Max had collapsed into lusty snoring an hour before. Tavi sought his bedroll and dropped onto it. He propped his arm up on the leather training helmet as an afterthought. “Think I’m ready?”

Magnus tilted his head thoughtfully and sipped at his cup of tea. “You’re a quick study. You’ve worked hard to learn the part. But that hardly matters, does it.” He glanced aside at Tavi. “Do you think you’re ready?”

Tavi closed his eyes. “I’ll manage. At least until something beyond my control goes horribly wrong and kills us all.”

“Good lad,” Magnus said with a chuckle. “Spoken like a legionare. But bear something in mind, Tavi.”


“Right now, you’re pretending to be a soldier,” the old man said. “But this assignment is going to last a while. By the time it’s over, it won’t be an act.”

Tavi blinked his eyes open to stare up at the sea of stars now emerging overhead. “Did you ever have a bad feeling about something? Like you knew something bad was about to happen?”

“Sometimes. Usually set off by a bad dream, or for no reason at all.”

Tavi shook his head. “No. This isn’t like those times.” He frowned up at the stars. “I know. I know it like I know that water’s wet. That two and two is four. There’s no malice or fear attached to it.
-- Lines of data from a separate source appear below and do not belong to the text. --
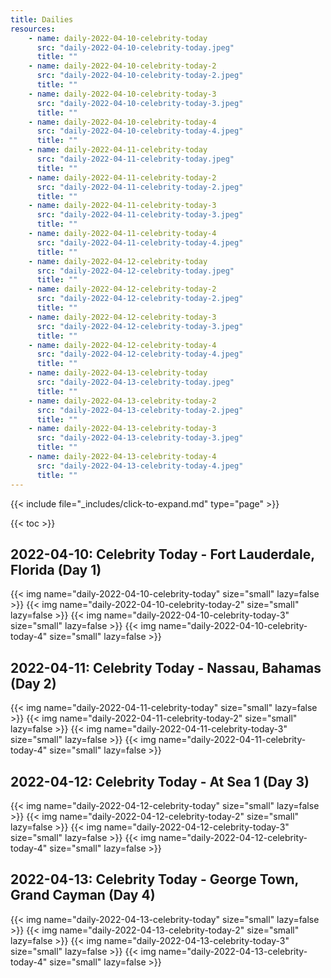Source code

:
 ```yaml
---
title: Dailies
resources:
    - name: daily-2022-04-10-celebrity-today
      src: "daily-2022-04-10-celebrity-today.jpeg"
      title: ""
    - name: daily-2022-04-10-celebrity-today-2
      src: "daily-2022-04-10-celebrity-today-2.jpeg"
      title: ""
    - name: daily-2022-04-10-celebrity-today-3
      src: "daily-2022-04-10-celebrity-today-3.jpeg"
      title: ""
    - name: daily-2022-04-10-celebrity-today-4
      src: "daily-2022-04-10-celebrity-today-4.jpeg"
      title: ""
    - name: daily-2022-04-11-celebrity-today
      src: "daily-2022-04-11-celebrity-today.jpeg"
      title: ""
    - name: daily-2022-04-11-celebrity-today-2
      src: "daily-2022-04-11-celebrity-today-2.jpeg"
      title: ""
    - name: daily-2022-04-11-celebrity-today-3
      src: "daily-2022-04-11-celebrity-today-3.jpeg"
      title: ""
    - name: daily-2022-04-11-celebrity-today-4
      src: "daily-2022-04-11-celebrity-today-4.jpeg"
      title: ""
    - name: daily-2022-04-12-celebrity-today
      src: "daily-2022-04-12-celebrity-today.jpeg"
      title: ""
    - name: daily-2022-04-12-celebrity-today-2
      src: "daily-2022-04-12-celebrity-today-2.jpeg"
      title: ""
    - name: daily-2022-04-12-celebrity-today-3
      src: "daily-2022-04-12-celebrity-today-3.jpeg"
      title: ""
    - name: daily-2022-04-12-celebrity-today-4
      src: "daily-2022-04-12-celebrity-today-4.jpeg"
      title: ""
    - name: daily-2022-04-13-celebrity-today
      src: "daily-2022-04-13-celebrity-today.jpeg"
      title: ""
    - name: daily-2022-04-13-celebrity-today-2
      src: "daily-2022-04-13-celebrity-today-2.jpeg"
      title: ""
    - name: daily-2022-04-13-celebrity-today-3
      src: "daily-2022-04-13-celebrity-today-3.jpeg"
      title: ""
    - name: daily-2022-04-13-celebrity-today-4
      src: "daily-2022-04-13-celebrity-today-4.jpeg"
      title: ""
---
```


{{< include file="_includes/click-to-expand.md" type="page" >}}

{{< toc >}}

## 2022-04-10: Celebrity Today - Fort Lauderdale, Florida (Day 1)

{{< img name="daily-2022-04-10-celebrity-today" size="small" lazy=false >}}
{{< img name="daily-2022-04-10-celebrity-today-2" size="small" lazy=false >}}
{{< img name="daily-2022-04-10-celebrity-today-3" size="small" lazy=false >}}
{{< img name="daily-2022-04-10-celebrity-today-4" size="small" lazy=false >}}

## 2022-04-11: Celebrity Today - Nassau, Bahamas (Day 2)

{{< img name="daily-2022-04-11-celebrity-today" size="small" lazy=false >}}
{{< img name="daily-2022-04-11-celebrity-today-2" size="small" lazy=false >}}
{{< img name="daily-2022-04-11-celebrity-today-3" size="small" lazy=false >}}
{{< img name="daily-2022-04-11-celebrity-today-4" size="small" lazy=false >}}

## 2022-04-12: Celebrity Today - At Sea 1 (Day 3)

{{< img name="daily-2022-04-12-celebrity-today" size="small" lazy=false >}}
{{< img name="daily-2022-04-12-celebrity-today-2" size="small" lazy=false >}}
{{< img name="daily-2022-04-12-celebrity-today-3" size="small" lazy=false >}}
{{< img name="daily-2022-04-12-celebrity-today-4" size="small" lazy=false >}}

## 2022-04-13: Celebrity Today - George Town, Grand Cayman (Day 4)

{{< img name="daily-2022-04-13-celebrity-today" size="small" lazy=false >}}
{{< img name="daily-2022-04-13-celebrity-today-2" size="small" lazy=false >}}
{{< img name="daily-2022-04-13-celebrity-today-3" size="small" lazy=false >}}
{{< img name="daily-2022-04-13-celebrity-today-4" size="small" lazy=false >}}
It just is.” He squinted at the Maestro. “Did you ever feel like that?”

Magnus was silent for a long moment, regarding the fire with calculating eyes, his metal cup hiding most of his expression. “No,” he said finally. “But I know a man who has a time or two.”

When he said nothing more, Tavi asked, “What if there’s fighting, Maestro?”
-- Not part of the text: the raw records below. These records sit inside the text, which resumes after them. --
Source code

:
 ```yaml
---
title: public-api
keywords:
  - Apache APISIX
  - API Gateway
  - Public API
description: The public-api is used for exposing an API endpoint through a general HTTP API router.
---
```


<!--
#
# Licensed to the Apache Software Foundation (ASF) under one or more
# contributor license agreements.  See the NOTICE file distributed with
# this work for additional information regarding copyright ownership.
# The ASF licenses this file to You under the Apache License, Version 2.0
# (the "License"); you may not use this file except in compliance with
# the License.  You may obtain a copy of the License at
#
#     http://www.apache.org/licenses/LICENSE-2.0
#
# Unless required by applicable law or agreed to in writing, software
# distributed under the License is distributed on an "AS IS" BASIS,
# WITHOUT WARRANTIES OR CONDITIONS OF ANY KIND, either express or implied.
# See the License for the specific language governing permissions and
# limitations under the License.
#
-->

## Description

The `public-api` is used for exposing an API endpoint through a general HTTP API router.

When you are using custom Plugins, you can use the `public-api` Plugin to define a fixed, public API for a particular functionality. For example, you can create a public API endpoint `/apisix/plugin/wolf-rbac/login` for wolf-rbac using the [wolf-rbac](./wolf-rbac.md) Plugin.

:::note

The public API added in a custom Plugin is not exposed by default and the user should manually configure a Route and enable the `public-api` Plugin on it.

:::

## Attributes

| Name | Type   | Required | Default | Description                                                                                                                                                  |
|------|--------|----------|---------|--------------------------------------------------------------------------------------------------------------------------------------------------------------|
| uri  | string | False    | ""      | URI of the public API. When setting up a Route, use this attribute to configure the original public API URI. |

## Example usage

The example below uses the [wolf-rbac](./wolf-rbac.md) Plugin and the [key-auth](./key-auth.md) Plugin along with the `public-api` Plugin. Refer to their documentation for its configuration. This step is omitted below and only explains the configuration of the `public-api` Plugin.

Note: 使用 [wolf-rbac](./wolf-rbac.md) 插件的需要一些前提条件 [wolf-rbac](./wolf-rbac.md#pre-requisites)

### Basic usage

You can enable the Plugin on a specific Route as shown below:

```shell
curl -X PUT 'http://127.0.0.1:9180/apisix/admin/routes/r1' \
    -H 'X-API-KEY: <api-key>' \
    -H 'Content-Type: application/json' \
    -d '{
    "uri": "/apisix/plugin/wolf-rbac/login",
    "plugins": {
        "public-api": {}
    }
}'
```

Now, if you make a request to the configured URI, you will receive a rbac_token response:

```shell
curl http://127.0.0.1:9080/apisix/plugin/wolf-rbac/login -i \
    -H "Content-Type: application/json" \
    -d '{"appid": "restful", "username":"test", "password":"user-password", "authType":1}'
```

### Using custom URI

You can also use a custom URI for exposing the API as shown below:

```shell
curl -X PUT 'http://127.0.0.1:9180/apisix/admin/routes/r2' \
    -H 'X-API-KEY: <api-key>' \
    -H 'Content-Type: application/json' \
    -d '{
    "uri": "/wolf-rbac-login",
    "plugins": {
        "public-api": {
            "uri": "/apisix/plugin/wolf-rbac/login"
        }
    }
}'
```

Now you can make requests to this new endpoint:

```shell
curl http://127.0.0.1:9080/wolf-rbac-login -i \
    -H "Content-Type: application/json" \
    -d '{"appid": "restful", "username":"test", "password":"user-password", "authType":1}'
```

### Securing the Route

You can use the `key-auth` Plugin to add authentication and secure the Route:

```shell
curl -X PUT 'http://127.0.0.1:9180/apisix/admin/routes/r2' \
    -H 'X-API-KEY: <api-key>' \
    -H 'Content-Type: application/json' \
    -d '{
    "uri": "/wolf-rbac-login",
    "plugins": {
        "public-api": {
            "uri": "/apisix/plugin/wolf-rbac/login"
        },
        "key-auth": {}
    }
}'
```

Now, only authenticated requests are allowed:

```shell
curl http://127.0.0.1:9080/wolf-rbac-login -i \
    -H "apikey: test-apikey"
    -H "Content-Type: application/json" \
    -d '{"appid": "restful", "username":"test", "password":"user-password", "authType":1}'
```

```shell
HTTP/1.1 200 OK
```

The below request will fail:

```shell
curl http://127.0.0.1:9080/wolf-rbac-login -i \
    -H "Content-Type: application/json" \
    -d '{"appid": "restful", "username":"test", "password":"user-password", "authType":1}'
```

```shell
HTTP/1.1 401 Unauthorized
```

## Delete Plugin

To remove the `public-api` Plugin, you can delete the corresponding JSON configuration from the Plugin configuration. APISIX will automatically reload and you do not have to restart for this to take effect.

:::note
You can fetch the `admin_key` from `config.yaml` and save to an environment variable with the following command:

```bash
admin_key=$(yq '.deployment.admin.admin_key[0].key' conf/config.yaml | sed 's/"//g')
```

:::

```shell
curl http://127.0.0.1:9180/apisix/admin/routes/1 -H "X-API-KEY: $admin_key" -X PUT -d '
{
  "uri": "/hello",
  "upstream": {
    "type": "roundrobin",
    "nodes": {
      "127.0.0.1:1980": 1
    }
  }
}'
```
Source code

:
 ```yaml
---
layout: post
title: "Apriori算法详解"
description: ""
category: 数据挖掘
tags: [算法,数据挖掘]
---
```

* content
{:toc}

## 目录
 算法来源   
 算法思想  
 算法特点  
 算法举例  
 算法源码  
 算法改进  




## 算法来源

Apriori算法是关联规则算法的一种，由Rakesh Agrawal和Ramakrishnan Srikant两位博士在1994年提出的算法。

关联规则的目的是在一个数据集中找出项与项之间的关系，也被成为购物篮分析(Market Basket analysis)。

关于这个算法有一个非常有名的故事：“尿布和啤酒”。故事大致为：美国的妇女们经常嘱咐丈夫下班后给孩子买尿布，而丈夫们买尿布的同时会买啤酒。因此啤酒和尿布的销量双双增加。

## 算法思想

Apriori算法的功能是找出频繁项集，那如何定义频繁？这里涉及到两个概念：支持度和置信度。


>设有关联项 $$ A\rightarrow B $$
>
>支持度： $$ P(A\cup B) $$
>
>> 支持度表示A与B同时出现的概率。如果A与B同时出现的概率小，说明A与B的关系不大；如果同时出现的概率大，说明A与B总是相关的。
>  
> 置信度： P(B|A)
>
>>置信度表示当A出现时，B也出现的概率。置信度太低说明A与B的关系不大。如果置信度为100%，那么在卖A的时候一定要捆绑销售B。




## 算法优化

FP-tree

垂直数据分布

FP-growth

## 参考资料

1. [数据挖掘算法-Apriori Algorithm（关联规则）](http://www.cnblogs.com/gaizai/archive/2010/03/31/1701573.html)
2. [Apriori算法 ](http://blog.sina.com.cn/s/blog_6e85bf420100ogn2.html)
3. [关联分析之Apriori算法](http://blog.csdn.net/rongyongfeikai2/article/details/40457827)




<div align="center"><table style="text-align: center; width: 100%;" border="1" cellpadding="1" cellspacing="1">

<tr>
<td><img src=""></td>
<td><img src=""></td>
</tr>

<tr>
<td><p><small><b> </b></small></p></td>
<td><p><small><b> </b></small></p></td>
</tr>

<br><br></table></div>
“What if there is?” Magnus asked.

“I’m not sure I’m ready.”

“No one is,” the Maestro said. “Not really. Old salts strut and brag about being bored in most battles, but every time it’s just as frightening as your first. You’ll fit right in, lad.”

“That’s not something I’ve had much practice in,” Tavi said.

“I suppose not,” Magnus said. He shook his head and took his eyes from the fire. “Best I rest these old bones. Best you do the same, lad. Tomorrow you join the legions.”